▸ Task to complete
Your output should consist of the lines from the first line of the records below through the one with "readout noise to", exactly, minus the pictures.

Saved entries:
________
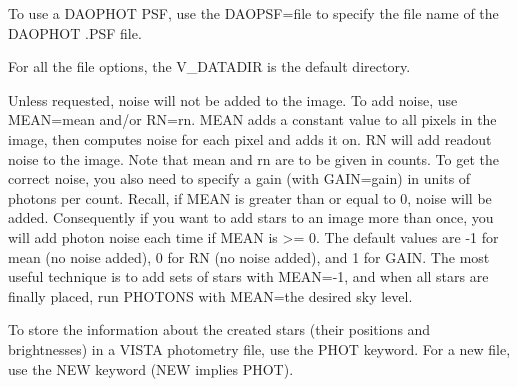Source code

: To use a DAOPHOT PSF, use the DAOPSF=file to specify the file name of the
DAOPHOT .PSF file.

For all the file options, the V\_DATADIR is the default directory.

Unless requested, noise will not be added to the image. To add noise, use
MEAN=mean and/or RN=rn. MEAN adds a constant value to all pixels in the
image, then computes noise for each pixel and adds it on. RN will add
readout noise to the image. Note that mean and rn are to be given in
counts. To get the correct noise, you also need to specify a gain (with
GAIN=gain) in units of photons per count. Recall, if MEAN is greater than
or equal to 0, noise will be added. Consequently if you want to add stars
to an image more than once, you will add photon noise each time if MEAN
is >= 0.  The default values are -1 for mean (no noise added), 0 for RN (no
noise added), and 1 for GAIN. The most useful technique is to add sets of
stars with MEAN=-1, and when all stars are finally placed, run PHOTONS with
MEAN=the desired sky level.

To store the information about the created stars (their positions and
brightnesses) in a VISTA photometry file, use the PHOT keyword. For a new
file, use the NEW keyword (NEW implies PHOT).


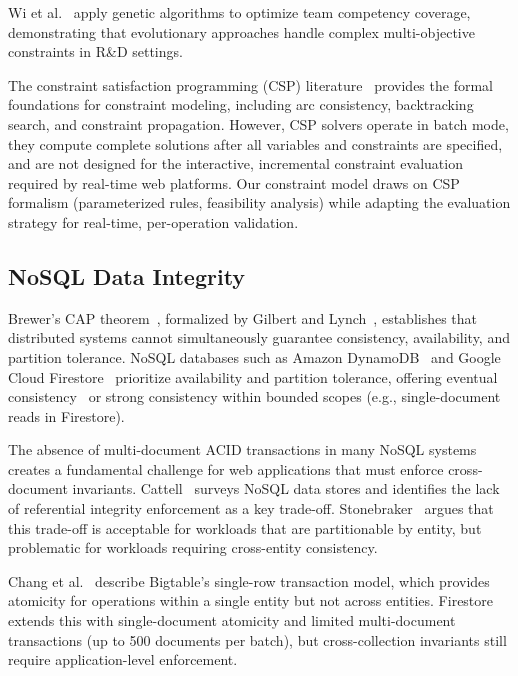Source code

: \documentclass[11pt,a4paper]{article}
\theoremstyle{plain}
\theoremstyle{definition}
\theoremstyle{remark}
\begin{document}
Wi et al.~\cite{wi2009} apply genetic algorithms to optimize team competency coverage, demonstrating that evolutionary approaches handle complex multi-objective constraints in R\&D settings.

The constraint satisfaction programming (CSP) literature~\cite{rossi2006, kumar1992, tsang1999} provides the formal foundations for constraint modeling, including arc consistency, backtracking search, and constraint propagation. However, CSP solvers operate in batch mode, they compute complete solutions after all variables and constraints are specified, and are not designed for the interactive, incremental constraint evaluation required by real-time web platforms. Our constraint model draws on CSP formalism (parameterized rules, feasibility analysis) while adapting the evaluation strategy for real-time, per-operation validation.

\subsection{NoSQL Data Integrity}

Brewer's CAP theorem~\cite{brewer2000}, formalized by Gilbert and Lynch~\cite{gilbert2002}, establishes that distributed systems cannot simultaneously guarantee consistency, availability, and partition tolerance. NoSQL databases such as Amazon DynamoDB~\cite{decandia2007} and Google Cloud Firestore~\cite{firebase} prioritize availability and partition tolerance, offering eventual consistency~\cite{vogels2009} or strong consistency within bounded scopes (e.g., single-document reads in Firestore).

The absence of multi-document ACID transactions in many NoSQL systems creates a fundamental challenge for web applications that must enforce cross-document invariants. Cattell~\cite{cattell2010} surveys NoSQL data stores and identifies the lack of referential integrity enforcement as a key trade-off. Stonebraker~\cite{stonebraker2010} argues that this trade-off is acceptable for workloads that are partitionable by entity, but problematic for workloads requiring cross-entity consistency.

Chang et al.~\cite{chang2006} describe Bigtable's single-row transaction model, which provides atomicity for operations within a single entity but not across entities. Firestore extends this with single-document atomicity and limited multi-document transactions (up to 500 documents per batch), but cross-collection invariants still require application-level enforcement.
\end{document}
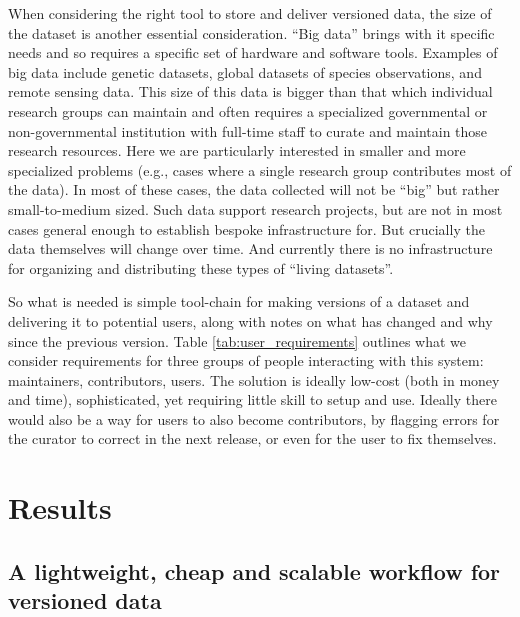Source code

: \documentclass[a4paper,11pt]{article}
\begin{document}
When considering the right tool to store and deliver versioned data, the size
of the dataset is another essential consideration. ``Big data'' brings with it
specific needs and so requires a specific set of hardware and software tools.
Examples of big data include genetic datasets, global datasets of species
observations, and remote sensing data. This size of this data is bigger than
that which individual research groups can maintain and often requires a
specialized governmental or non-governmental institution with full-time staff
to curate and maintain those research resources. Here we are particularly
interested in smaller and more specialized problems (e.g., cases where a single 
research group contributes most of the data). In most of these cases, the data
collected will not be ``big'' but rather small-to-medium sized. Such data
support research projects, but are not in most cases general enough to
establish bespoke infrastructure for. But crucially the data themselves will change
over time. And currently there is no infrastructure for organizing and
distributing these types of ``living datasets''.

So what is needed is simple tool-chain for
making versions of a dataset and delivering it to potential users, along
with notes on what has changed and why since the previous version.
Table \ref{tab:user_requirements} outlines what we consider requirements for
three groups of people interacting with this system: maintainers,
contributors, users. The solution is ideally low-cost (both in money and
time), sophisticated, yet requiring little skill to setup and use.  Ideally
there would also be a way for users to also become contributors, by flagging
errors for the curator to correct in the next release, or even for the user to
fix themselves.


\section{Results}

\subsection{A lightweight, cheap and scalable workflow for versioned data}
\end{document}

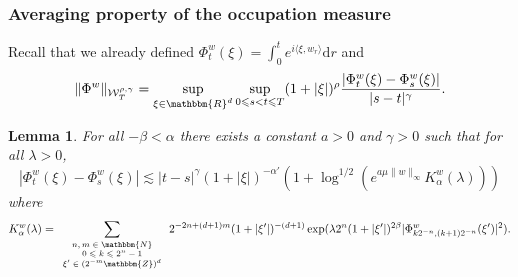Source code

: \documentclass[a4paper,11pt]{article}
\newcommand{\mathd}{\mathrm{d}}
\newcommand{\tmscript}[1]{\text{\scriptsize{$#1$}}}
\newtheorem{lemma}[theorem]{Lemma}
\begin{document}
\subsubsection{Averaging property of the occupation measure}



Recall that we already defined $\Phi^{w}_{t} ( \xi ) = \int_{0}^{t} e^{i
\langle \xi ,w_{r} \rangle} \mathd r$ and
\[ \| \Phi^{w} \|_{\mathcal{W}^{\rho , \gamma}_{T}} = \sup_{\xi \in
   \mathbbm{R}^{d}}   \sup_{0 \leqslant s<t \leqslant T} ( 1+ | \xi | )^{\rho}
   \frac{| \Phi^{w}_{t} ( \xi )- \Phi^{w}_{s} ( \xi ) |}{|s-t|^{\gamma}} . \]


\begin{lemma}
  \label{lemma:chaining-Y}For all $- \beta < \alpha$ there exists a constant
  $a>0$ and $\gamma >0$ such that for all $\lambda >0$,
  \[ | \Phi^{w}_{t} ( \xi )- \Phi^{w}_{s} ( \xi ) | \lesssim | t-s |^{\gamma}
     ( 1+ | \xi | )^{- \alpha'} ( 1+ \log^{1/2} ( e^{a \mu \| w \|_{\infty}}
     K^{w}_{\alpha} ( \lambda ) ) ) \]
  where
  \[ K^{w}_{\alpha} ( \lambda ) = \sum_{\tmscript{\begin{array}{c}
       n,m \in \mathbbm{N}\\
       0 \leqslant k \leqslant 2^{n} -1\\
       \xi' \in ( 2^{-m} \mathbbm{Z} )^{d}
     \end{array}}} 2^{-2n+ ( d+1 ) m} ( 1+ | \xi' | )^{- ( d+1 )} \exp (
     \lambda 2^{n} ( 1+ | \xi' | )^{2 \beta} | \Phi^{w}_{k2^{-n} , ( k+1 )
     2^{-n}} ( \xi' ) |^{2} ) . \]
\end{lemma}
\end{document}
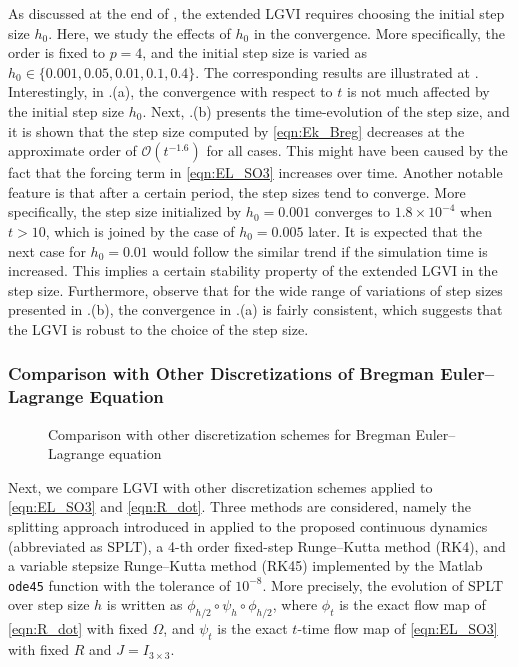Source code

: \documentclass[letterpaper, 10pt, conference]{ieeeconf}
\begin{document}
As discussed at the end of , the extended LGVI requires choosing the initial step size $h_0$. 
Here, we study the effects of $h_0$ in the convergence.
More specifically, the order is fixed to $p=4$, and the initial step size is varied as $h_0\in\{0.001, 0.05, 0.01, 0.1, 0.4\}$.
The corresponding results are illustrated at .
Interestingly, in .(a), the convergence with respect to $t$ is not much affected by the initial step size $h_0$.
Next, .(b) presents the time-evolution of the step size, and it is shown that the step size computed by \eqref{eqn:Ek_Breg} decreases at the approximate order of $\mathcal{O}(t^{-1.6})$  for all cases. 
This might have been caused by the fact that the forcing term in \eqref{eqn:EL_SO3} increases over time.
Another notable feature is that after a certain period, the step sizes tend to converge. 
More specifically, the step size initialized by $h_0=0.001$ converges to $1.8\times 10^{-4}$ when $t>10$, which is joined by the case of $h_0=0.005$ later. 
It is expected that the next case for $h_0=0.01$ would follow the similar trend if the simulation time is increased.
This implies a certain stability property of the extended LGVI in the step size.
Furthermore, observe that for the wide range of variations of step sizes presented in .(b), the convergence in .(a) is fairly consistent, which suggests that the LGVI is robust to the choice of the step size. 

\subsubsection{Comparison with Other Discretizations of Bregman Euler--Lagrange Equation}

\begin{figure}
    \centerline{
    }
    \centerline{
    }
    \caption{Comparison with other discretization schemes for Bregman Euler--Lagrange equation}\label{fig:comp_disc}
\end{figure}

Next, we compare LGVI with other discretization schemes applied to \eqref{eqn:EL_SO3} and \eqref{eqn:R_dot}.
Three methods are considered, namely the splitting approach introduced in \cite{tao2020variational} applied to the proposed continuous dynamics (abbreviated as SPLT), a 4-th order fixed-step Runge--Kutta method (RK4), and a variable stepsize Runge--Kutta method (RK45) implemented by the Matlab \texttt{ode45} function with the tolerance of $10^{-8}$. 
More precisely, the evolution of SPLT over step size $h$ is written as $\phi_{h/2} \circ \psi_h \circ \phi_{h/2}$, where $\phi_t$ is the exact flow map of \eqref{eqn:R_dot} with fixed $\Omega$, and $\psi_t$ is the exact $t$-time flow map of \eqref{eqn:EL_SO3} with fixed $R$ and $J=I_{3\times 3}$.
\end{document}
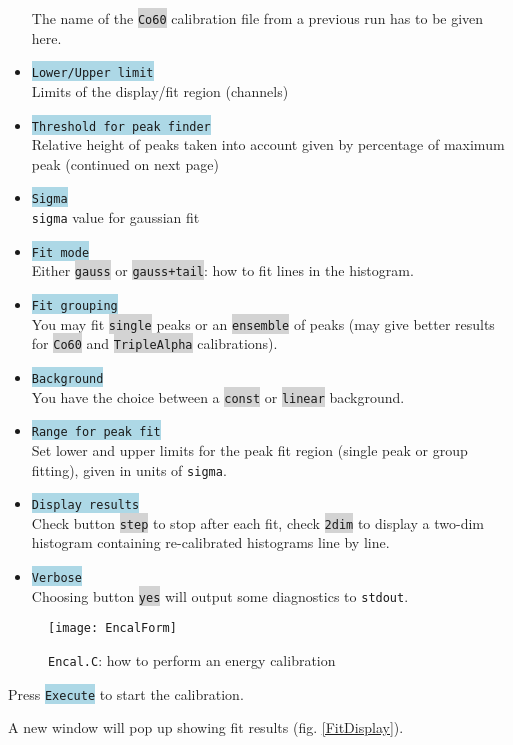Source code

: \documentclass[10pt]{article}
\newcommand{\blue}[1]{\colorbox{lightblue}{\texttt{#1}}}
\newcommand{\gray}[1]{\colorbox{lightgray}{\texttt{#1}}}
\begin{document}
\begin{center}
\begin{itemize}
	The name of the \gray{Co60} calibration file from a previous run has to be given here.
\item	\blue{Lower/Upper limit}\\
	Limits of the display/fit region (channels)
\item	\blue{Threshold for peak finder}\\
	Relative height of peaks taken into account given by percentage of maximum peak
	\hfill(continued on next page)
\newpage
\item	\blue{Sigma}\\
	\texttt{sigma} value for gaussian fit
\item	\blue{Fit mode}\\
	Either \gray{gauss} or \gray{gauss+tail}: how to fit lines in the histogram.
\item	\blue{Fit grouping}\\
	You may fit \gray{single} peaks  or an \gray{ensemble} of peaks (may give better results for \gray{Co60}
	and \gray{TripleAlpha} calibrations).
\item	\blue{Background}\\
	You have the choice between a \gray{const} or \gray{linear} background.
\item	\blue{Range for peak fit}\\
	Set lower and upper limits for the peak fit region (single peak  or group fitting), given in units of \texttt{sigma}.
\item	\blue{Display results}\\
	Check button \gray{step} to stop after each fit, check \gray{2dim} to display a two-dim histogram containing re-calibrated
	histograms line by line.
\item	\blue{Verbose}\\
	Choosing button \gray{yes} will output some diagnostics to \texttt{stdout}.
\end{itemize}
\newpage
\end{center}
\begin{figure}[H]
\centerline{\texttt{[image: EncalForm]}}
\caption{\texttt{Encal.C}: how to perform an energy calibration}
\label{EncalForm}
\end{figure}
\newpage
Press \blue{Execute} to start the calibration.\vspace{.5cm}

A new window will pop up showing fit results (fig. \ref{FitDisplay}).\vspace{.5cm}
\end{document}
________
▸ Problem solution
Source code

: To use a DAOPHOT PSF, use the DAOPSF=file to specify the file name of the
DAOPHOT .PSF file.

For all the file options, the V\_DATADIR is the default directory.

Unless requested, noise will not be added to the image. To add noise, use
MEAN=mean and/or RN=rn. MEAN adds a constant value to all pixels in the
image, then computes noise for each pixel and adds it on. RN will add
readout noise to the image. Note that mean and rn are to be given in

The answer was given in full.